Dr. Christopher Divito completed his doctoral studies on conducting states of neurotransmitter transporters at the University of Pittsburgh, Department of Neurobiology in 2013. He then continued at the University of Pittsburgh as a post-doctoral scholar researching how alteration in glutamatergic transmission through loss of VGLUT3 created a neuroprotective plasticity in mouse models of Parkinson’s disease. Dr. Divito then moved to Duquesne University’s Department of Chemistry and Biochemistry in 2016 studying chemical modification of glycine channels using liquid chromatography and mass spectrometry. Dr.
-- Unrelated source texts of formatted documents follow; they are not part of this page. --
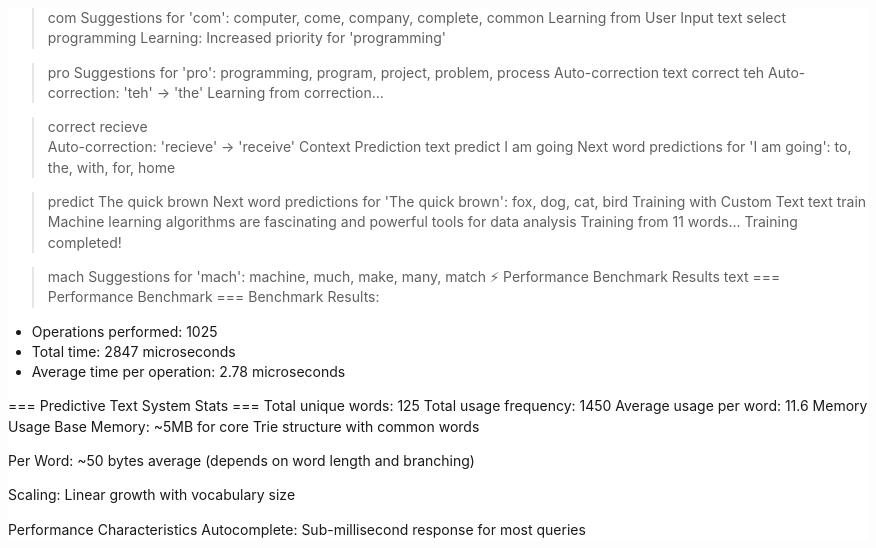 > com
Suggestions for 'com': computer, come, company, complete, common
Learning from User Input
text
> select programming
Learning: Increased priority for 'programming'

> pro
Suggestions for 'pro': programming, program, project, problem, process
Auto-correction
text
> correct teh
Auto-correction: 'teh' -> 'the'
Learning from correction...

> correct recieve  
Auto-correction: 'recieve' -> 'receive'
Context Prediction
text
> predict I am going
Next word predictions for 'I am going': to, the, with, for, home

> predict The quick brown
Next word predictions for 'The quick brown': fox, dog, cat, bird
Training with Custom Text
text
> train Machine learning algorithms are fascinating and powerful tools for data analysis
Training from 11 words...
Training completed!

> mach
Suggestions for 'mach': machine, much, make, many, match
⚡ Performance
Benchmark Results
text
=== Performance Benchmark ===
Benchmark Results:
- Operations performed: 1025
- Total time: 2847 microseconds  
- Average time per operation: 2.78 microseconds

=== Predictive Text System Stats ===
Total unique words: 125
Total usage frequency: 1450
Average usage per word: 11.6
Memory Usage
Base Memory: ~5MB for core Trie structure with common words

Per Word: ~50 bytes average (depends on word length and branching)

Scaling: Linear growth with vocabulary size

Performance Characteristics
Autocomplete: Sub-millisecond response for most queries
Divito then transitioned into biotechnology industry where he employed at MolecularDx, LLC (MDx) as a research scientist and assistant director. During his time at MDx, Dr. Divito served as the operations director, quality assurance director, and then interim director of business development. Dr. Divito continued research while at MDx, studying the use of alternative matrices and instrumental methods in postmortem toxicology. In 2022, Dr. Divito re-joined academia as an Assistant Professor of Basic Science at the Lake Erie College of Osteopathic Medicine, located at the Seton Hill campus. Dr. Divito facilitates OMS-II problem-based learning and lectures on occasion on topics in neuropharmacology.

Research Interests

1. Investigations into the use of alternative matrices and methods in postmortem toxicological analysis.

These projects focus on comparison between concentrations and frequency of observation between whole blood samples and alternative specimens from postmortem forensic casework. These alternative specimens include vitreous fluid, cerebral spinal fluid, liver, and others. Additionally, we are studying the use of alternative data collection and identification techniques and parameters for toxicological analysis using chromatography and mass spectrometry.

2. Pharmacokinetics and dynamics of novel psychoactive substances.

This project aims to elucidate the interactions and metabolism of novel psychoactive substances (NPS). NPS are newly developed and synthesized derivatives to know drugs of abuse. Due to their novelty, they are typically unscheduled, and little is know about their toxicity and detection parameters. We plan to used heterologous expression systems and liver hepatocytes cultures to assay for interaction with drug targets (receptors, transporters, etc.) as well as metabolism through cytochrome P450 enzymes isoforms. Identification of metabolites with also allow for the development of robust detection and quantification assays for toxicological analysis.